__YOUR TASK__:
Copy out exactly the lines from the start of the data to the line containing "If, on return". Include both.

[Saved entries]
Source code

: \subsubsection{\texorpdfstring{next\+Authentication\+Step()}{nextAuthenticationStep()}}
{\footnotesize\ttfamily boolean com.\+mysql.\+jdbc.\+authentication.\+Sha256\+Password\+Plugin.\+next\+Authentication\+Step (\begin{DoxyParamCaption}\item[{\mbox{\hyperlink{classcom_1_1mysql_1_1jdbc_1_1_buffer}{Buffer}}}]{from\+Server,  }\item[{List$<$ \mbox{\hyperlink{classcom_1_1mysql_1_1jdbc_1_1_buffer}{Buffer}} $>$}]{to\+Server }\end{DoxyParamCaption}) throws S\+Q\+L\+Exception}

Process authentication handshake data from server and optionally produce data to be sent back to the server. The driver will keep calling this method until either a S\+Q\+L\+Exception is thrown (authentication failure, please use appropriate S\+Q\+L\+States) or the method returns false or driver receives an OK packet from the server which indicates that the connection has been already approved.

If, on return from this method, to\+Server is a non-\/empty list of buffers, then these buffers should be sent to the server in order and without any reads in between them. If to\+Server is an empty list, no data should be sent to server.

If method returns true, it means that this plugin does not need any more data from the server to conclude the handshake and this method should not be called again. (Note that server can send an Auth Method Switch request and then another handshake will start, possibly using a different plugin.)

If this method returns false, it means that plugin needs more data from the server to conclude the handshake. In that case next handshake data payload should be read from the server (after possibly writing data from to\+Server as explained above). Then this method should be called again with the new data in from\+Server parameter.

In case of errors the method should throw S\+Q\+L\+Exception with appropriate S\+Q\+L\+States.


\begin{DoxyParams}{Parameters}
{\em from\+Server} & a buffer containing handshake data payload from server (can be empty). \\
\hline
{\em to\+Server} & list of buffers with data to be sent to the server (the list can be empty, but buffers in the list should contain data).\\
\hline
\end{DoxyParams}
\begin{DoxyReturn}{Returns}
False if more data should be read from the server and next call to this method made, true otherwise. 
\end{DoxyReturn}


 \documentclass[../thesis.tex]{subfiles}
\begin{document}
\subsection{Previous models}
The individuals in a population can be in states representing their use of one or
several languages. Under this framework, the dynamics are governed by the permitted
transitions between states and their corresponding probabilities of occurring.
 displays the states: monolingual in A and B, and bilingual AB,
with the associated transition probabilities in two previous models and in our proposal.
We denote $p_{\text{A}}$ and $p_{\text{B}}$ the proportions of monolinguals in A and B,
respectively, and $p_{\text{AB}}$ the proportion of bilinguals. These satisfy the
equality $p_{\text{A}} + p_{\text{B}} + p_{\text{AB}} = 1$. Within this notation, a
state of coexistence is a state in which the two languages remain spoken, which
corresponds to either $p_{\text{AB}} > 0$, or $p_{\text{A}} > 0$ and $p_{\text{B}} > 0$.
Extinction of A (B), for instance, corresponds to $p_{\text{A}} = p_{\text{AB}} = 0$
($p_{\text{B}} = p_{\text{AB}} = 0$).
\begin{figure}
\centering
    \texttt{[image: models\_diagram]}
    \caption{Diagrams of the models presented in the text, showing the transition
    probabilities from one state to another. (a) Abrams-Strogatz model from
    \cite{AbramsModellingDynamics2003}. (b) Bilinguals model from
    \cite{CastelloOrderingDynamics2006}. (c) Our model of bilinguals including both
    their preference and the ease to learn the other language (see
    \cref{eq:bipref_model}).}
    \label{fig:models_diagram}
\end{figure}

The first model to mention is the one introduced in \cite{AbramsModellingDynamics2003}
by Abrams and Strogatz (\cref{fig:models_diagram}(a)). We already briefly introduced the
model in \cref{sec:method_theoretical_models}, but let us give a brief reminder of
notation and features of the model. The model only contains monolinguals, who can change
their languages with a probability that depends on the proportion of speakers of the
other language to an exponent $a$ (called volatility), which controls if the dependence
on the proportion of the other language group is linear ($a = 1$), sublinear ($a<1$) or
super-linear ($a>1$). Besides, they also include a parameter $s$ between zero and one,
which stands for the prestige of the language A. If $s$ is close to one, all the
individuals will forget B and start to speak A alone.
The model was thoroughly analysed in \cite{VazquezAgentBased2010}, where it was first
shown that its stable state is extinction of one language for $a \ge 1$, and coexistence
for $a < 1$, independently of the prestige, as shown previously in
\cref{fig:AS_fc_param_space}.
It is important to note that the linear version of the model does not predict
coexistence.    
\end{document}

__REPLY__:
Source code

: \subsubsection{\texorpdfstring{next\+Authentication\+Step()}{nextAuthenticationStep()}}
{\footnotesize\ttfamily boolean com.\+mysql.\+jdbc.\+authentication.\+Sha256\+Password\+Plugin.\+next\+Authentication\+Step (\begin{DoxyParamCaption}\item[{\mbox{\hyperlink{classcom_1_1mysql_1_1jdbc_1_1_buffer}{Buffer}}}]{from\+Server,  }\item[{List$<$ \mbox{\hyperlink{classcom_1_1mysql_1_1jdbc_1_1_buffer}{Buffer}} $>$}]{to\+Server }\end{DoxyParamCaption}) throws S\+Q\+L\+Exception}

Process authentication handshake data from server and optionally produce data to be sent back to the server. The driver will keep calling this method until either a S\+Q\+L\+Exception is thrown (authentication failure, please use appropriate S\+Q\+L\+States) or the method returns false or driver receives an OK packet from the server which indicates that the connection has been already approved.

If, on return from this method, to\+Server is a non-\/empty list of buffers, then these buffers should be sent to the server in order and without any reads in between them. If to\+Server is an empty list, no data should be sent to server.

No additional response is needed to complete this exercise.